A clear example of inflation can be seen in the United States in the early 1970s. The decade began with inflation in the mid-single digits. By 1974, it had risen to more than 12%. It peaked at more than 13% in 1979. With investors earning mid-single digit returns on stocks, and inflation coming in at double that number, making money in the market was a tough proposition.

When it comes to protecting your portfolio from the ravages of inflation, there are several popular strategies. First and foremost is the stock market. Rising prices tend to be good news for equities. For fixed-income investors seeking an income stream that keeps pace with rising prices, Treasury Inflation-Protected Securities are a common choice. These government-issued bonds come with a guarantee that their par value will rise with inflation, as measured by the Consumer Price Index, while their interest rate will remain fixed. Interest on TIPS is paid semiannually. TIPS can be purchased directly from the government through the Treasury Direct system in $100 increments with a minimum investment of $100 and are available with 5-, 10-, and 20-year maturities.

International bonds also provide a way to generate income. They provide diversification too, giving investors access to countries that may not be experiencing inflation. Gold is another popular inflation hedge, as it tends to retain or increase its value during inflationary periods. Other commodities can also fit in this bucket, as can real estate, since these investments tend to rise in value when inflation is on an upswing. On the commodities side, emerging-market countries often generate significant revenues from commodity exports, so adding stocks from these countries to your portfolio is another way to play the commodities card.

Deflation: What to Do
Deflation is a less common occurrence than inflation. It appears when a lower level of demand in the economy leads to an excessive drop in prices. Periods of high unemployment and economic depression often coincide with deflation.

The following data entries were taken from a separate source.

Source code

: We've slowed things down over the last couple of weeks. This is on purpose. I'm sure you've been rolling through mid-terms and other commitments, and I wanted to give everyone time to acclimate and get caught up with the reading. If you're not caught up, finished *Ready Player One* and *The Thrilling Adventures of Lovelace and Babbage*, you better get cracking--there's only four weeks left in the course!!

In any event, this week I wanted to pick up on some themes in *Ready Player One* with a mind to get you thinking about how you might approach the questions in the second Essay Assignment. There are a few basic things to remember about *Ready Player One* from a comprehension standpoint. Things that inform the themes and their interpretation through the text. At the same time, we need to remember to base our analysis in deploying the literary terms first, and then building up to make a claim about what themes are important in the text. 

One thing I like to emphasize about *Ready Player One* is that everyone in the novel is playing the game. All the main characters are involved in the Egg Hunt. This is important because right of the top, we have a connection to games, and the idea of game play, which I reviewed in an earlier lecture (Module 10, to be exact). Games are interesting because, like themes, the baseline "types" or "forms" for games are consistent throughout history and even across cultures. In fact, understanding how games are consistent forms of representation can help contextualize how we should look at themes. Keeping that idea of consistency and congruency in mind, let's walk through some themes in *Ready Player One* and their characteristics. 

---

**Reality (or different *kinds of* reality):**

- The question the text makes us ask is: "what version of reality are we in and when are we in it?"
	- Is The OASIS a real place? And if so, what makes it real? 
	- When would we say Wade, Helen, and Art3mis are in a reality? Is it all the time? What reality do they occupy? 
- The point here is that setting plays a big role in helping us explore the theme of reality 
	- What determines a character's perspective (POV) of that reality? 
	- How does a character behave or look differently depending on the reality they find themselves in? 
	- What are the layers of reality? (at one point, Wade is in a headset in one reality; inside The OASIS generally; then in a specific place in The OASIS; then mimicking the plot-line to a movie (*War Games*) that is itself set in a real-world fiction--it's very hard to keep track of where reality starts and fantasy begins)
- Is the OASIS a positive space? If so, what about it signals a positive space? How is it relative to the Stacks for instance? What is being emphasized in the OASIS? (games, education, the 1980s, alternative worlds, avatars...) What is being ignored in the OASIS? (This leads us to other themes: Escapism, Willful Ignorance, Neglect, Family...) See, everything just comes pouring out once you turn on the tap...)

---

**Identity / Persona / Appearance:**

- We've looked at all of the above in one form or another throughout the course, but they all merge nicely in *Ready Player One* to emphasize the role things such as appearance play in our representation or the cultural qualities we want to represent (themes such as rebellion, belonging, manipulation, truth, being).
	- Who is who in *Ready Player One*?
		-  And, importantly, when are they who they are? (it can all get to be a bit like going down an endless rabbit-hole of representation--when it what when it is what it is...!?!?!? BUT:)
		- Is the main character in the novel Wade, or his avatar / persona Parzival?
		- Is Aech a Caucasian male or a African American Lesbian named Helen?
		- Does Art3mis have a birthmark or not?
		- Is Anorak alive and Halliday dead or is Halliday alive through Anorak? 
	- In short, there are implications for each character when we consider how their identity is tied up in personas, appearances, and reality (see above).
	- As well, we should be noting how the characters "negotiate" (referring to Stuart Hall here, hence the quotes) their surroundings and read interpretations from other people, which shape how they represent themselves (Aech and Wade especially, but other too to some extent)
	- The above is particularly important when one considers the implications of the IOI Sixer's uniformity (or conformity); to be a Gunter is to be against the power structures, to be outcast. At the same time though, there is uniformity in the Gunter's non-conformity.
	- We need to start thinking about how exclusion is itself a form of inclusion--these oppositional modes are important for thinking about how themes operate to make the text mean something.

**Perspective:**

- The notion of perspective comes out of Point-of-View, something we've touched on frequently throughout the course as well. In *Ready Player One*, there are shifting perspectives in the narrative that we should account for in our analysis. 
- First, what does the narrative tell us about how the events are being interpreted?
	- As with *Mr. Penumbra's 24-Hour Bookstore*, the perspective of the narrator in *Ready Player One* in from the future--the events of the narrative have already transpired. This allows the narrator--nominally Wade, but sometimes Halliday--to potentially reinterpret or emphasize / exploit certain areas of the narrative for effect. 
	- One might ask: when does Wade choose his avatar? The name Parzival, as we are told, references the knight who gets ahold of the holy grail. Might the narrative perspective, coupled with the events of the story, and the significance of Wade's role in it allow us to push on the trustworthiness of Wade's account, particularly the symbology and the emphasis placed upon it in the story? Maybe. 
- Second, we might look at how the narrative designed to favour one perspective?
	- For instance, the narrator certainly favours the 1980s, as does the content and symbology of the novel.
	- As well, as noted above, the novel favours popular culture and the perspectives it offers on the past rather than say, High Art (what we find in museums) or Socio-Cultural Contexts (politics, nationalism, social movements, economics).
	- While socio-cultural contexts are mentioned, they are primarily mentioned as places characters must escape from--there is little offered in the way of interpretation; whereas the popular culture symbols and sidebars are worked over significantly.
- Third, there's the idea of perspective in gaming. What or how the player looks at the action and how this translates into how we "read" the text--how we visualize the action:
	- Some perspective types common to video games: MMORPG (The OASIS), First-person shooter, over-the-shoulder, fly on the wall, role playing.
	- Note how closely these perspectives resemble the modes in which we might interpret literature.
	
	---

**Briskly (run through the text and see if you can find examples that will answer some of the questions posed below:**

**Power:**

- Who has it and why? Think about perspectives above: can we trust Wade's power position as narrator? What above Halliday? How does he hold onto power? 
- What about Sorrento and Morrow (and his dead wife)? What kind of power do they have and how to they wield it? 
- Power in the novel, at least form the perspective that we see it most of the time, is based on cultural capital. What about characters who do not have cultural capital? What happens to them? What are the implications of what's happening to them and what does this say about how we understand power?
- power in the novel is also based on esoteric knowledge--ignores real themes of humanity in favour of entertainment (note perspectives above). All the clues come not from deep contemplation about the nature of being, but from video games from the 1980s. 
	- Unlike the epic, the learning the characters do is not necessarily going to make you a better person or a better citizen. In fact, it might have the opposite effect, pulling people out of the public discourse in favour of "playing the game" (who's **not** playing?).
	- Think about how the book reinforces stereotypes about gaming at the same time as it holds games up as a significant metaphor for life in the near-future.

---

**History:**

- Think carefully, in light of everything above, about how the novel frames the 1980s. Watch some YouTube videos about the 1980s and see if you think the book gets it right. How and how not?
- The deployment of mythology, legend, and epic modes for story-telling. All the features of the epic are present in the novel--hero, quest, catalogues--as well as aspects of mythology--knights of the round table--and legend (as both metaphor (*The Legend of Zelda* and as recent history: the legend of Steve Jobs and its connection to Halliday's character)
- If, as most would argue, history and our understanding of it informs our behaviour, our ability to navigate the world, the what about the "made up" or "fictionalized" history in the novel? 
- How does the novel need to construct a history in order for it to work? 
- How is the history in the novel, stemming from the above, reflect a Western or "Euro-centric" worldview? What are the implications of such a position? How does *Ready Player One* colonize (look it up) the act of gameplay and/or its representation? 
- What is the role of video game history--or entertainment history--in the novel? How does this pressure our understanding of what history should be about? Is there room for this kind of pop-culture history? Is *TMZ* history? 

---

Japan's lost decade - the period between 1991 and 2001 - highlights the ravages of deflation. It began with collapses in both the stock market and the real estate market. Economic collapse resulted in falling wages. Falling wages led to a decrease in demand, which led to lower prices. Lower prices led to the expectation that prices would continue to decline, so consumer held off on making purchases. Lack of demand caused prices to fall further and the downward spiral continued. Combine that with interest rates that hovered near zero and a depreciating yen, and it lead to economic expansion coming to a screeching halt.

When deflation is a threat, investors go defensive by favoring bonds. High-quality bonds tend to fare better than stocks during periods of deflation, which bodes well for the popularity of government-issued bonds. Foreign bonds are also an option.

On the stock side, companies that produce consumer goods that people must buy no matter what (think toilet paper, food, healthcare) tend to hold up better than other companies; these are referred to as defensive stocks. Dividend-paying stocks are another consideration in the equity space. Cash also becomes a more popular holding. Certificates of deposit and plain old savings accounts are often a fit in this category.

Just as in during inflationary periods, there are a variety of methods by which you can construct your portfolio. Building it security by security is always an option. Investing in mutual funds or exchange-traded funds provides a convenient strategy if you don't have the time, skills or patience to conduct security-level analysis.

Caught in the Middle?
Sometimes it's hard to tell whether inflation or deflation is the bigger threat. When you can't tell what to do, plan for both. A diversified portfolio that includes allocation to investments that fare well during inflations periods and investments that fare well during deflationary periods can provide a measure of protection regardless of what happens in the economy.

Diversification is the key when you don't have the desire to attempt to properly time the inflation/deflation cycle. Blue-chip companies tend to have the strength to weather deflation and also pay dividends, which help when inflation rises to the point where valuations stagnate.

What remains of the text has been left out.